Number 2 comes in big for me.


----------



## Blue Tick (Dec 24, 2008)

Sobering.


----------



## panta dokimazete (Dec 24, 2008)

Thanks much - good illustration of:

Matthew 5:16
In the same way, let your light shine before others, so that they may see your good works and give glory to your Father who is in heaven.

Whether Penn admits it or not, he is giving glory to God.

-----Added 12/24/2008 at 10:32:32 EST-----

I posted this video on the Christian Skepticism blog - one of our atheist regulars posted this:



> "From one type of skeptic to another, I have always respected the mind of Penn Jillette"
> 
> Panta,
> 
> ...



Interesting...


----------



## kvanlaan (Dec 24, 2008)

One other thing - I actually recall a Chinese woman witnessing to people in the student commons at my university (the most Southern of Baptist schools) and the reactions she got. It was something between "hey, you're weird" and "I don't really want to talk about it" for the most part. There was the odd person who responded gracefully, but on the whole, we as a student body were so caught up in ourselves that instead of rejoicing with this woman, we gave her the standard "been there, done that" response. I was a very immature (and carnal) 'Christian' at the time, but I won't ever forget how happy this woman was to be rejected again and again, just because she could speak freely of the joy she had in Christ.

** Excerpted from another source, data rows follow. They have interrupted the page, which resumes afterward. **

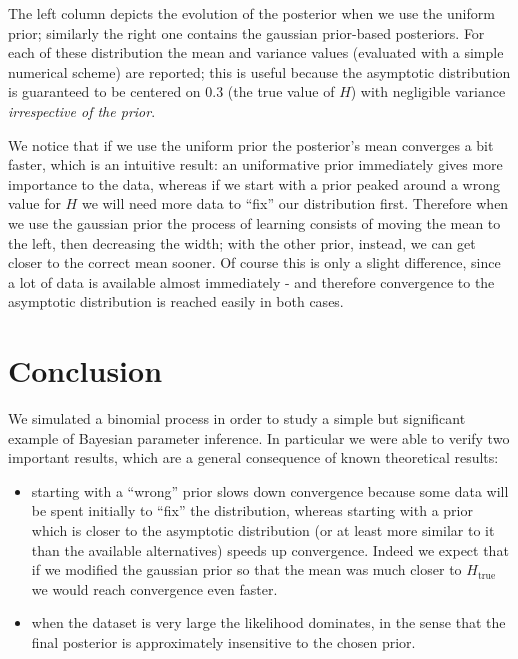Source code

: \documentclass[
]{article}
\begin{document}
The left column depicts the evolution of the posterior when we use the
uniform prior; similarly the right one contains the gaussian prior-based
posteriors. For each of these distribution the mean and variance values
(evaluated with a simple numerical scheme) are reported; this is useful
because the asymptotic distribution is guaranteed to be centered on 0.3
(the true value of \(H\)) with negligible variance \emph{irrespective of
the prior}.

We notice that if we use the uniform prior the posterior's mean
converges a bit faster, which is an intuitive result: an uniformative
prior immediately gives more importance to the data, whereas if we start
with a prior peaked around a wrong value for \(H\) we will need more
data to ``fix'' our distribution first. Therefore when we use the
gaussian prior the process of learning consists of moving the mean to
the left, then decreasing the width; with the other prior, instead, we
can get closer to the correct mean sooner. Of course this is only a
slight difference, since a lot of data is available almost immediately -
and therefore convergence to the asymptotic distribution is reached
easily in both cases.

\hypertarget{conclusion}{%
\section{Conclusion}\label{conclusion}}

We simulated a binomial process in order to study a simple but
significant example of Bayesian parameter inference. In particular we
were able to verify two important results, which are a general
consequence of known theoretical results:

\begin{itemize}
\item
  starting with a ``wrong'' prior slows down convergence because some
  data will be spent initially to ``fix'' the distribution, whereas
  starting with a prior which is closer to the asymptotic distribution
  (or at least more similar to it than the available alternatives)
  speeds up convergence. Indeed we expect that if we modified the
  gaussian prior so that the mean was much closer to \(H_{\text{true}}\)
  we would reach convergence even faster.
\item
  when the dataset is very large the likelihood dominates, in the sense
  that the final posterior is approximately insensitive to the chosen
  prior.
\end{itemize}
\end{document}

Again, one more reason that your second point hits home.

-----Added 12/24/2008 at 10:48:48 EST-----

I love how much this incident shook Mr Jillette.


----------



## Pergamum (Dec 24, 2008)

WONDERFUL CLIP!


God bless you, whoever this man was, and God bless Penn also.

-----Added 12/24/2008 at 11:19:14 EST-----

Praying for this very honest and likeable actor/magician/comedian(?) right now. Obviously he was moved enough to post this and compliment this stranger who gave him the Bible. May the Lord water this planted seed.

How much is one soul worth? My whole life would be well spent if the Lord allowed even one soul to hear and believe the Truth through me.


----------



## kvanlaan (Dec 24, 2008)

> How much is one soul worth? My whole life would be well spent if the Lord allowed even one soul to hear and believe the Truth through me.



 even if you never see that result. Even if you are faithful in proclaiming His truth and none are converted, it is pleasing to Him.


----------